*Exercise:* From the records below, print exactly the lines starting at the one containing "other users with" and ending at the one containing "less time consuming", ends included, and nothing else.

★ ★ ★

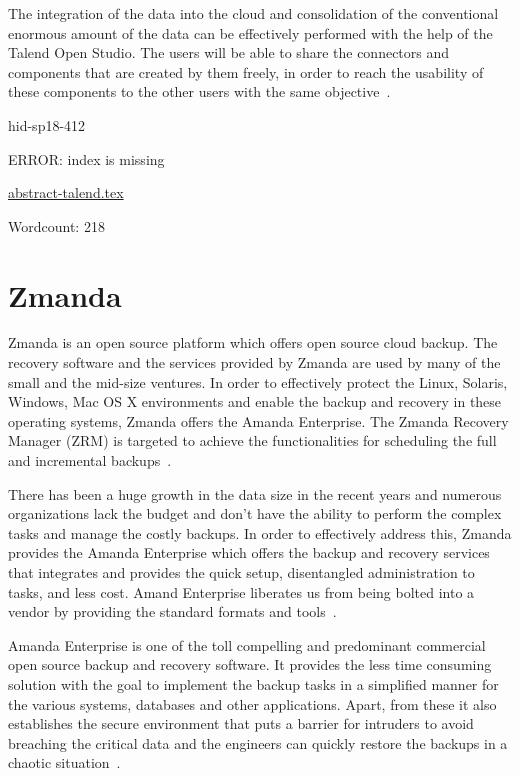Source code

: The integration of the data into the cloud and consolidation of the
conventional enormous amount of the data can be effectively performed
with the help of the Talend Open Studio. The users will be able to share
the connectors and components that are created by them freely,
in order to reach the usability of these components to the
other users with the same objective~\cite{hid-sp18-412-talend_products}.




\begin{IU}

hid-sp18-412

ERROR: index is missing

\href{https://github.com/cloudmesh-community/hid-sp18-412/blob/master//technology/abstract-talend.tex}{abstract-talend.tex}

 

Wordcount: 218

\end{IU}

\section{Zmanda}
Zmanda is an open source platform which offers open source cloud
backup.  The recovery software and the services provided by Zmanda are
used by many of the small and the mid-size ventures. In order to
effectively protect the Linux, Solaris, Windows, Mac OS X environments
and enable the backup and recovery in these operating systems, Zmanda
offers the Amanda Enterprise. The Zmanda Recovery Manager (ZRM) is
targeted to achieve the functionalities for scheduling the full and
incremental backups~\cite{hid-sp18-412-zmanda_crunchbase}.

There has been a huge growth in the data size in the recent years and
numerous organizations lack the budget and don't have the ability to
perform the complex tasks and manage the costly backups. In order to
effectively address this, Zmanda provides the Amanda Enterprise which
offers the backup and recovery services that integrates and provides
the quick setup, disentangled administration to tasks, and less
cost. Amand Enterprise liberates us from being bolted into a vendor by
providing the standard formats and
tools~\cite{hid-sp18-412-zmanda_amanda}.


Amanda Enterprise is one of the toll compelling and predominant
commercial open source backup and recovery software. It provides the
less time consuming solution with the goal to implement the backup
tasks in a simplified manner for the various systems, databases and
other applications. Apart, from these it also establishes the secure
environment that puts a barrier for intruders to avoid breaching the
critical data and the engineers can quickly restore the backups in a
chaotic situation~\cite{hid-sp18-412-zmanda_webinar}.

★ ★ ★

*Task output:*
other users with the same objective~\cite{hid-sp18-412-talend_products}.




\begin{IU}

hid-sp18-412

ERROR: index is missing

\href{https://github.com/cloudmesh-community/hid-sp18-412/blob/master//technology/abstract-talend.tex}{abstract-talend.tex}

 

Wordcount: 218

\end{IU}

\section{Zmanda}
Zmanda is an open source platform which offers open source cloud
backup.  The recovery software and the services provided by Zmanda are
used by many of the small and the mid-size ventures. In order to
effectively protect the Linux, Solaris, Windows, Mac OS X environments
and enable the backup and recovery in these operating systems, Zmanda
offers the Amanda Enterprise. The Zmanda Recovery Manager (ZRM) is
targeted to achieve the functionalities for scheduling the full and
incremental backups~\cite{hid-sp18-412-zmanda_crunchbase}.

There has been a huge growth in the data size in the recent years and
numerous organizations lack the budget and don't have the ability to
perform the complex tasks and manage the costly backups. In order to
effectively address this, Zmanda provides the Amanda Enterprise which
offers the backup and recovery services that integrates and provides
the quick setup, disentangled administration to tasks, and less
cost. Amand Enterprise liberates us from being bolted into a vendor by
providing the standard formats and
tools~\cite{hid-sp18-412-zmanda_amanda}.


Amanda Enterprise is one of the toll compelling and predominant
commercial open source backup and recovery software. It provides the
less time consuming solution with the goal to implement the backup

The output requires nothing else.